Suddenly, Laurelie felt afraid.
But the landlord only looked confused. He turned to her and widened his eyes and shook his head, as if to ask her what she thought they should do about this situation.
When she looked away, he said, “Well.” And then nodded a little. Looked down at his shoes and rocked on his heels and said, “Well, I’ll take that into consideration, son, I certainly will.”
He looked toward his car then and shifted his weight as if in anticipation of his first step, only to freeze as the hiker came hurtling toward him over the tomato plants. The landlord’s hands came up but the hiker came no closer. He never even slowed. He ran down the lane another fifty yards before he stopped and turned back.
“Whisper something!” he called.
When the landlord only frowned, the hiker repeated it.
“Why exactly am I supposed to whisper?” the landlord asked Laurelie.

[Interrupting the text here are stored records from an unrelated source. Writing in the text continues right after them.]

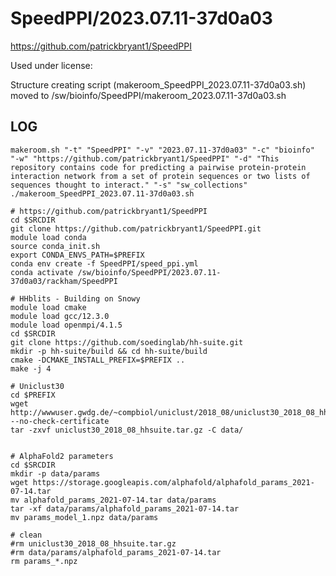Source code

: SpeedPPI/2023.07.11-37d0a03
========================

<https://github.com/patrickbryant1/SpeedPPI>

Used under license:



Structure creating script (makeroom_SpeedPPI_2023.07.11-37d0a03.sh) moved to /sw/bioinfo/SpeedPPI/makeroom_2023.07.11-37d0a03.sh

LOG
---

    makeroom.sh "-t" "SpeedPPI" "-v" "2023.07.11-37d0a03" "-c" "bioinfo" "-w" "https://github.com/patrickbryant1/SpeedPPI" "-d" "This repository contains code for predicting a pairwise protein-protein interaction network from a set of protein sequences or two lists of sequences thought to interact." "-s" "sw_collections"
    ./makeroom_SpeedPPI_2023.07.11-37d0a03.sh
    
    # https://github.com/patrickbryant1/SpeedPPI
    cd $SRCDIR
    git clone https://github.com/patrickbryant1/SpeedPPI.git
    module load conda
    source conda_init.sh
    export CONDA_ENVS_PATH=$PREFIX
    conda env create -f SpeedPPI/speed_ppi.yml
    conda activate /sw/bioinfo/SpeedPPI/2023.07.11-37d0a03/rackham/SpeedPPI

    # HHblits - Building on Snowy
    module load cmake
    module load gcc/12.3.0
    module load openmpi/4.1.5
    cd $SRCDIR
    git clone https://github.com/soedinglab/hh-suite.git
    mkdir -p hh-suite/build && cd hh-suite/build
    cmake -DCMAKE_INSTALL_PREFIX=$PREFIX ..
    make -j 4
    
    # Uniclust30
    cd $PREFIX
    wget http://wwwuser.gwdg.de/~compbiol/uniclust/2018_08/uniclust30_2018_08_hhsuite.tar.gz --no-check-certificate
    tar -zxvf uniclust30_2018_08_hhsuite.tar.gz -C data/
    

    # AlphaFold2 parameters
    cd $SRCDIR
    mkdir -p data/params
    wget https://storage.googleapis.com/alphafold/alphafold_params_2021-07-14.tar
    mv alphafold_params_2021-07-14.tar data/params
    tar -xf data/params/alphafold_params_2021-07-14.tar
    mv params_model_1.npz data/params

    # clean 
    #rm uniclust30_2018_08_hhsuite.tar.gz
    #rm data/params/alphafold_params_2021-07-14.tar
    rm params_*.npz

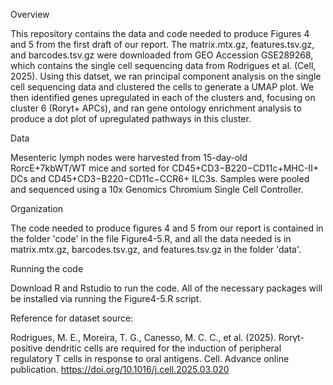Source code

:Overview

This repository contains the data and code needed to produce Figures 4 and 5 from the first draft of our report. The matrix.mtx.gz, features.tsv.gz, and barcodes.tsv.gz were 
downloaded from GEO Accession GSE289268, which contains the single cell sequencing data from Rodrigues et al. (Cell, 2025). Using this datset, we ran principal component analysis 
on the single cell sequencing data and clustered the cells to generate a UMAP plot. We then identified genes upregulated in each of the clusters and, focusing on cluster 6 (Roryt+ APCs), and ran gene ontology enrichment analysis to produce a dot plot of upregulated pathways in this cluster. 

Data

Mesenteric lymph nodes were harvested from 15-day-old RorcE+7kbWT/WT mice and sorted for CD45+CD3−B220−CD11c+MHC-II+ DCs and CD45+CD3−B220−CD11c−CCR6+ ILC3s. Samples were pooled and sequenced using a 10x Genomics Chromium Single Cell Controller.

Organization

The code needed to produce figures 4 and 5 from our report is contained in the folder 'code' in the file Figure4-5.R, and all the data needed is in matrix.mtx.gz, barcodes.tsv.gz, and features.tsv.gz in the folder 'data'. 

Running the code

Download R and Rstudio to run the code. All of the necessary packages will be installed via running the Figure4-5.R script. 

Reference for dataset source:

Rodrigues, M. E., Moreira, T. G., Canesso, M. C. C., et al. (2025). Rorγt-positive dendritic cells are required for the induction of peripheral regulatory T cells in response to oral 
antigens. Cell. Advance online publication. https://doi.org/10.1016/j.cell.2025.03.020
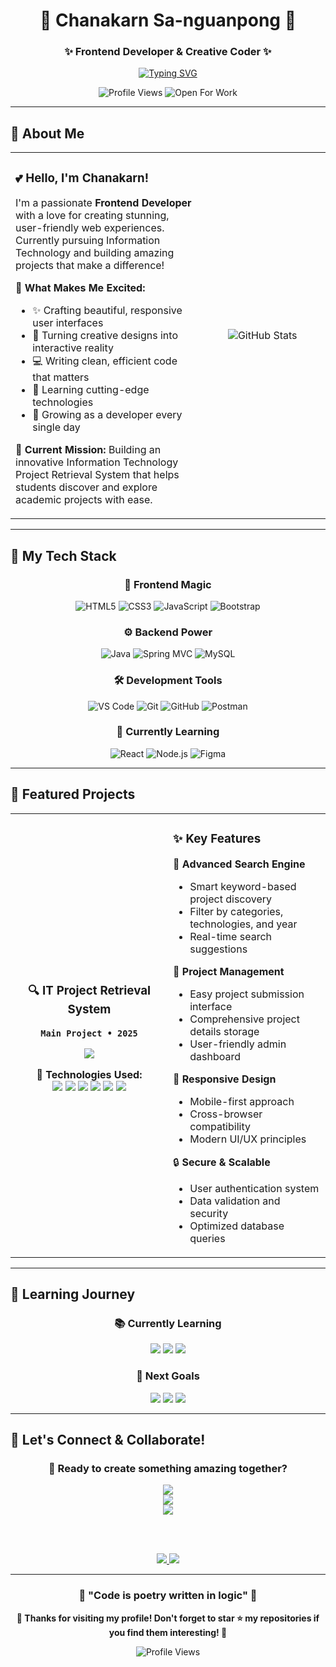 <div align="center">

# 🌸 Chanakarn Sa-nguanpong 🌸
### ✨ Frontend Developer & Creative Coder ✨

[![Typing SVG](https://readme-typing-svg.herokuapp.com?font=Fira+Code&size=18&duration=2000&pause=1000&color=FF69B4&center=true&vCenter=true&width=600&height=50&lines=🌸+Building+Beautiful+Digital+Experiences;💖+Passionate+About+Clean+Code;✨+Currently+Crafting+IT+Project+Systems;🚀+Always+Learning+%26+Growing)](https://git.io/typing-svg)

![Profile Views](https://komarev.com/ghpvc/?username=FahChanakarn&style=for-the-badge&color=FF69B4&label=Profile+Views)
![Open For Work](https://img.shields.io/badge/Open%20For-Opportunities-FF1493?style=for-the-badge&logo=briefcase&logoColor=white)

</div>

---

## 🌸 About Me

<table border="0" cellpadding="10" cellspacing="0">
<tr>
<td width="60%" style="border: none;">

### 💕 Hello, I'm Chanakarn!
I'm a passionate **Frontend Developer** with a love for creating stunning, user-friendly web experiences. Currently pursuing Information Technology and building amazing projects that make a difference!

🌟 **What Makes Me Excited:**
- ✨ Crafting beautiful, responsive user interfaces
- 🎨 Turning creative designs into interactive reality
- 💻 Writing clean, efficient code that matters
- 🚀 Learning cutting-edge technologies
- 🌱 Growing as a developer every single day

📍 **Current Mission:** Building an innovative Information Technology Project Retrieval System that helps students discover and explore academic projects with ease.

</td>
<td width="40%" style="border: none; text-align: center;">

<img src="https://github-readme-stats.vercel.app/api?username=FahChanakarn&show_icons=true&theme=radical&hide_border=true&bg_color=0D1117&title_color=FF69B4&icon_color=FF1493&text_color=E91E63&border_color=FF69B4" alt="GitHub Stats" />

</td>
</tr>
</table>

---

## 💖 My Tech Stack

<div align="center">

### 🎨 Frontend Magic
![HTML5](https://img.shields.io/badge/HTML5-FF69B4?style=for-the-badge&logo=html5&logoColor=white)
![CSS3](https://img.shields.io/badge/CSS3-FF1493?style=for-the-badge&logo=css3&logoColor=white)
![JavaScript](https://img.shields.io/badge/JavaScript-E91E63?style=for-the-badge&logo=javascript&logoColor=white)
![Bootstrap](https://img.shields.io/badge/Bootstrap-C2185B?style=for-the-badge&logo=bootstrap&logoColor=white)

### ⚙️ Backend Power
![Java](https://img.shields.io/badge/Java-FF69B4?style=for-the-badge&logo=openjdk&logoColor=white)
![Spring MVC](https://img.shields.io/badge/Spring%20MVC-FF1493?style=for-the-badge&logo=spring&logoColor=white)
![MySQL](https://img.shields.io/badge/MySQL-E91E63?style=for-the-badge&logo=mysql&logoColor=white)

### 🛠️ Development Tools
![VS Code](https://img.shields.io/badge/VS%20Code-FF69B4?style=for-the-badge&logo=visualstudiocode&logoColor=white)
![Git](https://img.shields.io/badge/Git-FF1493?style=for-the-badge&logo=git&logoColor=white)
![GitHub](https://img.shields.io/badge/GitHub-E91E63?style=for-the-badge&logo=github&logoColor=white)
![Postman](https://img.shields.io/badge/Postman-C2185B?style=for-the-badge&logo=postman&logoColor=white)

### 🌸 Currently Learning
![React](https://img.shields.io/badge/React-FF69B4?style=for-the-badge&logo=react&logoColor=white)
![Node.js](https://img.shields.io/badge/Node.js-FF1493?style=for-the-badge&logo=nodedotjs&logoColor=white)
![Figma](https://img.shields.io/badge/Figma-E91E63?style=for-the-badge&logo=figma&logoColor=white)

</div>

---

## 🚀 Featured Projects

<div align="center">

<table>
<tr>
<td width="50%" align="center">

### 🔍 **IT Project Retrieval System**
**`Main Project • 2025`**

<img src="https://github-readme-stats.vercel.app/api/pin/?username=FahChanakarn&repo=it-project-system&theme=radical&hide_border=true&bg_color=0D1117&title_color=FF69B4&icon_color=FF1493&text_color=E91E63" />

**💼 Technologies Used:**
<br/>
<img src="https://img.shields.io/badge/Java-FF69B4?style=flat-square&logo=openjdk&logoColor=white"/>
<img src="https://img.shields.io/badge/Spring%20MVC-FF1493?style=flat-square&logo=spring&logoColor=white"/>
<img src="https://img.shields.io/badge/MySQL-E91E63?style=flat-square&logo=mysql&logoColor=white"/>
<img src="https://img.shields.io/badge/HTML-C2185B?style=flat-square&logo=html5&logoColor=white"/>
<img src="https://img.shields.io/badge/CSS-880E4F?style=flat-square&logo=css3&logoColor=white"/>
<img src="https://img.shields.io/badge/JavaScript-AD1457?style=flat-square&logo=javascript&logoColor=white"/>

</td>
<td width="50%">

### ✨ **Key Features**

🎯 **Advanced Search Engine**
- Smart keyword-based project discovery
- Filter by categories, technologies, and year
- Real-time search suggestions

💾 **Project Management**
- Easy project submission interface
- Comprehensive project details storage
- User-friendly admin dashboard

📱 **Responsive Design**
- Mobile-first approach
- Cross-browser compatibility
- Modern UI/UX principles

🔒 **Secure & Scalable**
- User authentication system
- Data validation and security
- Optimized database queries

</td>
</tr>
</table>

</div>

---

## 🌱 Learning Journey

<div align="center">

### 📚 **Currently Learning**
<img src="https://img.shields.io/badge/React.js-FF69B4?style=for-the-badge&logo=react&logoColor=white"/>
<img src="https://img.shields.io/badge/Advanced%20CSS-FF1493?style=for-the-badge&logo=css3&logoColor=white"/>
<img src="https://img.shields.io/badge/JavaScript%20ES6+-E91E63?style=for-the-badge&logo=javascript&logoColor=white"/>

### 🎯 **Next Goals**
<img src="https://img.shields.io/badge/Vue.js-FF69B4?style=for-the-badge&logo=vuedotjs&logoColor=white"/>
<img src="https://img.shields.io/badge/Node.js-FF1493?style=for-the-badge&logo=nodedotjs&logoColor=white"/>
<img src="https://img.shields.io/badge/UI%2FUX%20Design-E91E63?style=for-the-badge&logo=figma&logoColor=white"/>

</div>

---

## 💌 Let's Connect & Collaborate!

<div align="center">

### 🌸 **Ready to create something amazing together?**

<a href="mailto:chanakarn.dev@gmail.com">
<img src="https://img.shields.io/badge/📧%20Email-chanakarn.dev%40gmail.com-FF69B4?style=for-the-badge&logo=gmail&logoColor=white&labelColor=FF1493"/>
</a>
<br/>
<a href="https://github.com/FahChanakarn">
<img src="https://img.shields.io/badge/🐙%20GitHub-FahChanakarn-E91E63?style=for-the-badge&logo=github&logoColor=white&labelColor=C2185B"/>
</a>
<br/>
<a href="https://fahchanakarn.dev">
<img src="https://img.shields.io/badge/🌐%20Portfolio-Visit%20My%20Website-880E4F?style=for-the-badge&logo=googlechrome&logoColor=white&labelColor=AD1457"/>
</a>

<br/><br/>

<a href="https://linkedin.com/in/chanakarn-sanguanpong">
<img src="https://img.shields.io/badge/💼%20LinkedIn-Connect%20With%20Me-FF69B4?style=for-the-badge&logo=linkedin&logoColor=white&labelColor=FF1493"/>
</a>
<a href="https://instagram.com/fah.chanakarn">
<img src="https://img.shields.io/badge/📸%20Instagram-Follow%20Me-E91E63?style=for-the-badge&logo=instagram&logoColor=white&labelColor=C2185B"/>
</a>

</div>

---

<div align="center">

### 💖 **"Code is poetry written in logic"** 💖

**🌸 Thanks for visiting my profile! Don't forget to star ⭐ my repositories if you find them interesting! 🌸**

![Profile Views](https://komarev.com/ghpvc/?username=FahChanakarn&style=for-the-badge&color=FF69B4&label=Profile+Views)

</div>

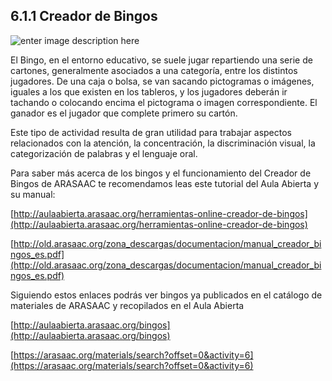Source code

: ## 6.1.1 Creador de Bingos

![enter image description here](https://static.arasaac.org/images/aularagon/Bingo_sinfones_R_pictogramas_ARASAAC_1.jpg)

El Bingo, en el entorno educativo, se suele jugar repartiendo una serie de cartones, generalmente asociados a una categoría, entre los distintos jugadores. De una caja o bolsa, se van sacando pictogramas o imágenes, iguales a los que existen en los tableros, y los jugadores deberán ir tachando o colocando encima el pictograma o imagen correspondiente. El ganador es el jugador que complete primero su cartón.

Este tipo de actividad resulta de gran utilidad para trabajar aspectos relacionados con la atención, la concentración, la discriminación visual, la categorización de palabras y el lenguaje oral.

Para saber más acerca de los bingos y el funcionamiento del Creador de Bingos de ARASAAC te recomendamos leas este tutorial del Aula Abierta y su manual:

[http://aulaabierta.arasaac.org/herramientas-online-creador-de-bingos](http://aulaabierta.arasaac.org/herramientas-online-creador-de-bingos)

[http://old.arasaac.org/zona_descargas/documentacion/manual_creador_bingos_es.pdf](http://old.arasaac.org/zona_descargas/documentacion/manual_creador_bingos_es.pdf)

Siguiendo estos enlaces podrás ver bingos ya publicados en el catálogo de materiales de ARASAAC y recopilados en el Aula Abierta

[http://aulaabierta.arasaac.org/bingos](http://aulaabierta.arasaac.org/bingos)

[https://arasaac.org/materials/search?offset=0&activity=6](https://arasaac.org/materials/search?offset=0&activity=6)
<!--stackedit_data:
eyJoaXN0b3J5IjpbLTE0MDkxMTQxNjAsNzMwOTk4MTE2XX0=
-->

Down the lane the hiker called, “You said, ‘Why exactly am I supposed to whisper?’ Except you didn’t. Do it again, as quietly as you can.”
The landlord’s eyebrows rose. After a moment, he stepped close to the porch stairs, at the top of which stood Laurelie. This time he turned his back to the hiker, and whispered a date so quietly that even Laurelie wasn’t sure she heard it correctly.
But the hiker’s voice rang out loud and clear. “December 21, 1933.”